有価証券報告書-第121期(令和2年4月1日-令和3年3月31日)
(3) 【監査の状況】
① 監査役監査の状況
a.組織・人員
当社の監査役会は、監査役5名であり、うち社外監査役が3名となります。各監査役の状況は以下のとおりです。
また、監査役室を設置し、専従かつ執行側からの一定の独立性が確保された従業員を5名配置し、グローバルな情報収集・分析や現地調査の支援など、監査役の職務を補助しております。
b.監査役会の運営
当事業年度において、監査役会は合計14回開催され、1回あたりの平均所要時間は約2時間半でありました。なお、当事業年度は新型コロナウイルス感染予防対策として、監査役会についてもリモート会議を併用しながらの開催としております。各常勤監査役、及び独立社外監査役の監査役会並びに取締役会への出席状況は以下のとおりとなります。
(注) 1 栗原克己氏、鳴沢隆氏及び西山茂氏は、2020年6月26日開催の第120回定時株主総会終結の時をもって退任するまでの出席回数を記載しております。
(注) 2 辻和浩氏、小林省治氏及び古川康信氏は、同総会において選任され、就任した後の出席回数を記載しております。
また、監査役会における主な共有・検討事項は以下のとおりです。
・監査方針、監査計画及び業務分担について
・海外子会社のガバナンス強化について
・会計監査人に関する評価について
・常勤監査役職務執行状況(月次)
・取締役会審議状況レビュー
・監査役候補者選任について
・投資委員会の運用状況について
・社内カンパニー制への移行に伴う監査の着眼点について
なお、当事業年度の監査上の主要な検討事項(KAM:Key Audit Matters)については、前事業年度に試行した作成検討プロセスに従い、会計監査人の監査計画説明や四半期監査報告などでコミュニケーションを図るとともに、監査役としても、適宜執行部門に説明を求めるなどの対応を行いました。
C.監査役会及び監査役の活動状況
監査役会は、(1)取締役、(2)業務執行、(3)子会社、(4)内部監査、(5)会計監査 の5つの領域についてのリスクや課題を検討し年間の活動計画を定めました。
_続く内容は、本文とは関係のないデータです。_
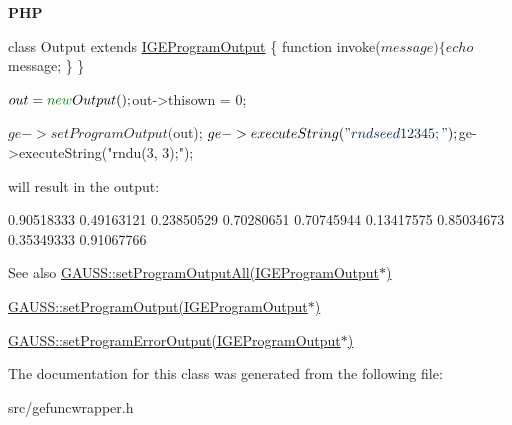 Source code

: {\bfseries P\+HP} 
\begin{DoxyCode}
\textcolor{keyword}{class }Output \textcolor{keyword}{extends} \hyperlink{class_i_g_e_program_output}{IGEProgramOutput} \{
    \textcolor{keyword}{function} invoke($message) \{
        echo $message;
    \}
\}

$out = \textcolor{keyword}{new} Output();
$out->thisown = 0;

$ge->setProgramOutput($out);
$ge->executeString(\textcolor{stringliteral}{"rndseed 12345;"});
$ge->executeString(\textcolor{stringliteral}{"rndu(3, 3);"});
\end{DoxyCode}


will result in the output\+: 
\begin{DoxyCode}
0.90518333       0.49163121       0.23850529
0.70280651       0.70745944       0.13417575
0.85034673       0.35349333       0.91067766
\end{DoxyCode}


\begin{DoxySeeAlso}{See also}
\hyperlink{class_g_a_u_s_s_a0b8379c48d677e05aeab433dba66fbb6}{G\+A\+U\+S\+S\+::set\+Program\+Output\+All(\+I\+G\+E\+Program\+Output$\ast$)} 

\hyperlink{class_g_a_u_s_s_a7f0dc6b5b307aa06c347f9c6a9fdacab}{G\+A\+U\+S\+S\+::set\+Program\+Output(\+I\+G\+E\+Program\+Output$\ast$)} 

\hyperlink{class_g_a_u_s_s_abd75266b2c4075da75163fe95b013ef3}{G\+A\+U\+S\+S\+::set\+Program\+Error\+Output(\+I\+G\+E\+Program\+Output$\ast$)} 
\end{DoxySeeAlso}


The documentation for this class was generated from the following file\+:\begin{DoxyCompactItemize}
\item 
src/gefuncwrapper.\+h\end{DoxyCompactItemize}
各領域に対する監査活動の概要は表1のとおりになります。
これらの監査活動を通じて認識した事項について、取締役や執行部門に課題提起や提言を行いました。
表1:監査活動の概要
★監査役が主催する会議
(注) 3 指名委員会・報酬委員会については、両委員会に対する審議の透明性を高めるため、当事業年度より独立社外監査役が各1名オブザーブ出席しております。
監査役会では、新型コロナウイルス感染症の世界的な拡大による内外事業環境への甚大な影響を鑑み、また事態収束まで予断を許さない状況が継続する可能性を踏まえ、想定されるリスクの検討を行いました。その結果、表1に示した監査活動に加えて、「不確実性の高い経営環境下におけるグローバル・リスクマネジメント」及び「環境変化への柔軟な対応による監査活動の適正な遂行」を当事業年度の重点実施項目として定めました。
(1) 不確実性の高い経営環境下におけるグローバル・リスクマネジメントの監査
従来より注視してきた海外子会社やM&A実施後の子会社の内部統制システムの実効性に加え、当事業年度は「危機対応」と「変革加速」の施策が進められる中で、特にデジタルサービスの会社への変革加速の方針を踏まえ、以下を実施しました。
・リスクアプローチによる監査先選定
前事業年度より活用している「拠点リスクマップ」(注4)のリスク情報に対し、特にオフィスサービス事業については、各子会社別の売上実績や成長率などの定量データを追加収集し、網羅性を踏まえたリスクアプローチにより監査先の子会社を選定しました。
(注) 4 拠点リスクマップ:子会社の基本情報、リスク情報を一元管理、情報共有できるようにしたデータベース
・主管管理部門やリスク主管部門を通じた、子会社管理実態の監査
主管管理部門(注5)、リスク主管部門(注6)や海外の現地会計監査人との事前のコミュニケーションを充実 させ、当該子会社の経営状態や、リスク・懸念事項等の情報収集を強化し、各子会社の状況に応じた確認内容とすることで、監査の実効性を高めました。
M&A実施後の子会社については、投資委員会による定期的なモニタリング結果よりPMI(買収後の統合)状況や懸念点などを把握し、ヒアリング内容の充実化を図り、当該子会社のガバナンス状況を確認しました。
(注) 5 主管管理部門:本社の子会社管理部門
(注) 6 リスク主管部門:重点経営リスクの推進展開責任区(経理、人事、IT部門等、本社の横串機能部門)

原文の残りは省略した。